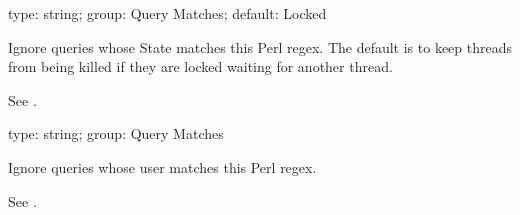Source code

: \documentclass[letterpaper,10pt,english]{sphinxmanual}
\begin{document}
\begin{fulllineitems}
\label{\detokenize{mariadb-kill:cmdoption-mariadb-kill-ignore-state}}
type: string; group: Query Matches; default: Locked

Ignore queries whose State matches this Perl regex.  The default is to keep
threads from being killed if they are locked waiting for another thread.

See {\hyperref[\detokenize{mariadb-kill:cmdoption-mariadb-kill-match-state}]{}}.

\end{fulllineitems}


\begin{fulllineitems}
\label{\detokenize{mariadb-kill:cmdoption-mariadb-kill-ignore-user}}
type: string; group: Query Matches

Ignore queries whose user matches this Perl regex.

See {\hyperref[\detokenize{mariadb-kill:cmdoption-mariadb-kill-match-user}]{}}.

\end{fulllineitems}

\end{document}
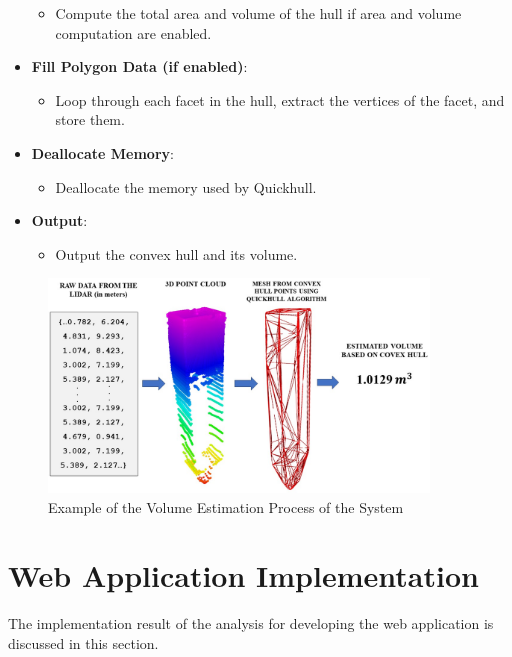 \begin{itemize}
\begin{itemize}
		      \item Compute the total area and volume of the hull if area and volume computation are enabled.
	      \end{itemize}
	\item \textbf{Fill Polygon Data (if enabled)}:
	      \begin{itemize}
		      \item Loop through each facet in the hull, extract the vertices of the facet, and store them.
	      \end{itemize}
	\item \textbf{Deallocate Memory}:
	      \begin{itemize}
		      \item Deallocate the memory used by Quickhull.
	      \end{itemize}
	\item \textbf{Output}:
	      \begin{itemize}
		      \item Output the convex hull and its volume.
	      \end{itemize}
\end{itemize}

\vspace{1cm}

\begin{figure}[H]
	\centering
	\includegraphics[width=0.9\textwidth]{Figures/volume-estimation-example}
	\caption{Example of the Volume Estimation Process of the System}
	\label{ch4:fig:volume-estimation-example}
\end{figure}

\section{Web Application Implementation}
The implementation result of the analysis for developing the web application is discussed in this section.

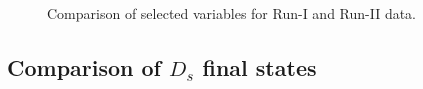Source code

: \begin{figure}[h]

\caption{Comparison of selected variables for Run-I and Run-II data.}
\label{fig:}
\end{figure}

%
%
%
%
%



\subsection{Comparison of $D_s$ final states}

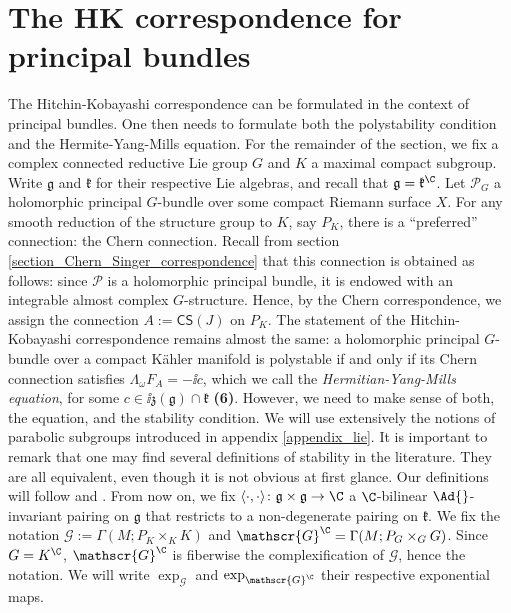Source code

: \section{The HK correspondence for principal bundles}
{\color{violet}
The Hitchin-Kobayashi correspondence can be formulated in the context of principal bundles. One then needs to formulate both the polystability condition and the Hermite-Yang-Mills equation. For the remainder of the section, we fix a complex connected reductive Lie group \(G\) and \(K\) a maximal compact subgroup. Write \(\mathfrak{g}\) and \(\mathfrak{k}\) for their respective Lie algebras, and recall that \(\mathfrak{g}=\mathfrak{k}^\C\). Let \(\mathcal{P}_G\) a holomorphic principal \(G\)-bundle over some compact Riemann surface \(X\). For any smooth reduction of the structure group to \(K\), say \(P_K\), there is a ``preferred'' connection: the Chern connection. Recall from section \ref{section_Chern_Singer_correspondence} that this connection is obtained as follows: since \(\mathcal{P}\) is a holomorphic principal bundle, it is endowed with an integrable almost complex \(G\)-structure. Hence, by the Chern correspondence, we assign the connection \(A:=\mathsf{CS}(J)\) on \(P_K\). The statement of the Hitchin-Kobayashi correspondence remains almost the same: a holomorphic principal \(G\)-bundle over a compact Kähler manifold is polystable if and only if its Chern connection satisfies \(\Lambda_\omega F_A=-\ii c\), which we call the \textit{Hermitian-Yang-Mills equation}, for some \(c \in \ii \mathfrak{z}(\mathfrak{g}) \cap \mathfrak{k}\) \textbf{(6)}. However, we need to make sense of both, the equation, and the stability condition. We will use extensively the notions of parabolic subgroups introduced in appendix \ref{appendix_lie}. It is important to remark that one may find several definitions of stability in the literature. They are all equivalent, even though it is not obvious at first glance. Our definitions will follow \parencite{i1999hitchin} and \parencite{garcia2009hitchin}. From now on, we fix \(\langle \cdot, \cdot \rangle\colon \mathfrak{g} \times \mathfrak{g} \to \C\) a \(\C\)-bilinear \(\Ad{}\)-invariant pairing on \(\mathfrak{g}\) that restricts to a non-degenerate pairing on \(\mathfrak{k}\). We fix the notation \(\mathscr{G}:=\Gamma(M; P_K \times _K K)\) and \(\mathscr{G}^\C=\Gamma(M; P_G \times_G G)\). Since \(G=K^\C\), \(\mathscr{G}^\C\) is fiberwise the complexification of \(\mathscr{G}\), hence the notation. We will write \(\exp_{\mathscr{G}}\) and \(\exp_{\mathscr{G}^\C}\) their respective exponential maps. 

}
··········
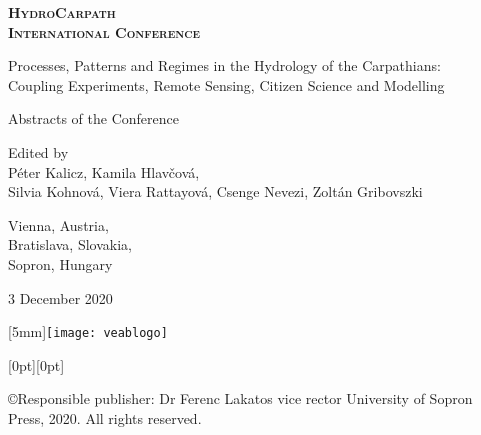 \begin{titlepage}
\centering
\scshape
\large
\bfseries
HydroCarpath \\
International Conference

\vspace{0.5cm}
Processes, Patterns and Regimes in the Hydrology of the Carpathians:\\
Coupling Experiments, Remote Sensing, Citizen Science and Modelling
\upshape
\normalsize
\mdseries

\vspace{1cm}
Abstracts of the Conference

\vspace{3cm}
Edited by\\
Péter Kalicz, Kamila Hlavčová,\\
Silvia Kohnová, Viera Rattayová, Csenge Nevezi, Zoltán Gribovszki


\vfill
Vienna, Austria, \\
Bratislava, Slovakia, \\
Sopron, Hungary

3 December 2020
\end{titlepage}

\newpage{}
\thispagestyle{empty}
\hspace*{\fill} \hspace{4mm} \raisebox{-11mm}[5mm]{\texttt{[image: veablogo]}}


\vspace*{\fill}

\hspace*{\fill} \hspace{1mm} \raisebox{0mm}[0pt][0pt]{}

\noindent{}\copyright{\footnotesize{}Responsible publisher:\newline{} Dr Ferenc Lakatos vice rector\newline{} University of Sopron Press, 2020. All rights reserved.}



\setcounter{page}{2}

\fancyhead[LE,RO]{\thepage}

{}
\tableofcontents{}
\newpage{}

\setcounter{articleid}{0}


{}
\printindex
··········
> [Requirement]:
What is the number of lines in this listing that contain the word "setcounter"? Answer with that number and nothing else.

> [Solution for this exercise]:
2